# Utterly Remarkable Counter Tenor Concert: Max Emanuel Cencic



## Seattleoperafan (Mar 24, 2013)

Not only does this remarkable performer give Phillippe Jaroussky a run for the money in the looks department, sing with a beautifully integrated voice of unusual beauty from bottom to top, but he goes where I've always wanted counter tenors to venture.... singing Rossini and Donizetti arias for mezzos. He has personality in spades and is fabulously gay, gay, gay. Check him out. A big plus is a lot of the audience is young.


----------



## PetrB (Feb 28, 2012)

No faulting the singing, and there may be a good reason, a long journey just before performing, etc. but it seems here he has about 0 stage presence, rather a bodily lump who stands and sings, and that bodes not well for acting in roles as well as 'just singing.'

Any counter-tenor singing roles originally intended for women, i.e. the later rep, just holds no interest for me; that seems more like a circus trick than interesting musical performance.


----------



## Seattleoperafan (Mar 24, 2013)

He gets better as he warms up. I think he likes the roles for females best;-) He comes alive.


----------



## PetrB (Feb 28, 2012)

Seattleoperafan said:


> He gets better as he warms up. I think he likes the roles for females best;-) He comes alive.

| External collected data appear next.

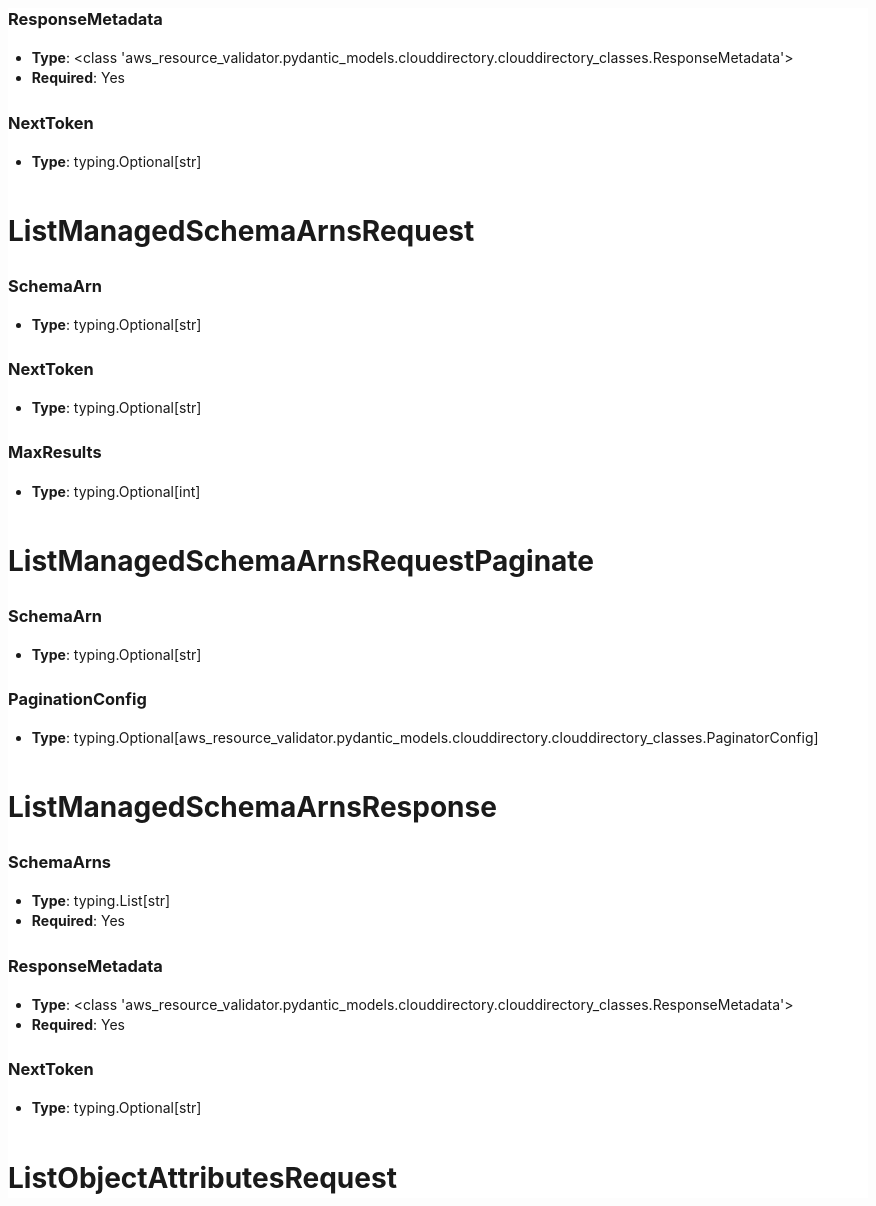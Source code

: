 ### ResponseMetadata
- **Type**: <class 'aws_resource_validator.pydantic_models.clouddirectory.clouddirectory_classes.ResponseMetadata'>
- **Required**: Yes

### NextToken
- **Type**: typing.Optional[str]


# ListManagedSchemaArnsRequest

### SchemaArn
- **Type**: typing.Optional[str]

### NextToken
- **Type**: typing.Optional[str]

### MaxResults
- **Type**: typing.Optional[int]


# ListManagedSchemaArnsRequestPaginate

### SchemaArn
- **Type**: typing.Optional[str]

### PaginationConfig
- **Type**: typing.Optional[aws_resource_validator.pydantic_models.clouddirectory.clouddirectory_classes.PaginatorConfig]


# ListManagedSchemaArnsResponse

### SchemaArns
- **Type**: typing.List[str]
- **Required**: Yes

### ResponseMetadata
- **Type**: <class 'aws_resource_validator.pydantic_models.clouddirectory.clouddirectory_classes.ResponseMetadata'>
- **Required**: Yes

### NextToken
- **Type**: typing.Optional[str]


# ListObjectAttributesRequest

There are performers who thrive on the attention which comes from the audience, though I place them second after the performer who walks out giving 110% before waiting to see what energy the audience might have to offer, the latter being 'generous.'

The first sort, if not ungenerous, is I think a bit too needy, or even a bit 'parasitic.' I disliked Pavarotti for that, i.e. he really did not put forth effort in an ensemble unless he had a solo, so was dependent upon the audience vs. 'just giving full out' no matter what.


----------



## mamascarlatti (Sep 23, 2009)

Nononono Cencic is no Pavarotti. He's definitely a stage animal - just watch him as Nerone in Poppea or Mandane in Artaserse or the eponymous Alessandro. Maybe he needs to be in a staged production, with other actors, to give his all. I am devoted to him.


----------



## PetrB (Feb 28, 2012)

mamascarlatti said:


> Nononono Cencic is no Pavarotti. He's definitely a stage animal - just watch him as Nerone in Poppea or Mandane in Artaserse or the eponymous Alessandro. Maybe he needs to be in a staged production, with other actors, to give his all. I am devoted to him.


I can buy that: it would explain feeling 'out of place not being in a role' in recital, another characteristic of some performers. The singing, as I said already, is not to be faulted


----------



## Woodduck (Mar 17, 2014)

Speaking of giving Jaroussky a run for his money, here are the two of them giving each other plenty of runs.


----------



## mamascarlatti (Sep 23, 2009)

Woodduck said:


> Speaking of giving Jaroussky a run for his money, here are the two of them giving each other plenty of runs.


Yes that is from this CD:










I have way too many countertenor recital disks!


----------



## Snowfire (Jun 6, 2014)

Cencic was unquestionably a great treble in his time. I am less fond of his adult singing; but I have to respect that he was able to continue his vocal career at all after his treble days ended. For so many trebles, even the great ones, puberty means the end of a musical career; by the time you have heard of them, they have already moved on.


----------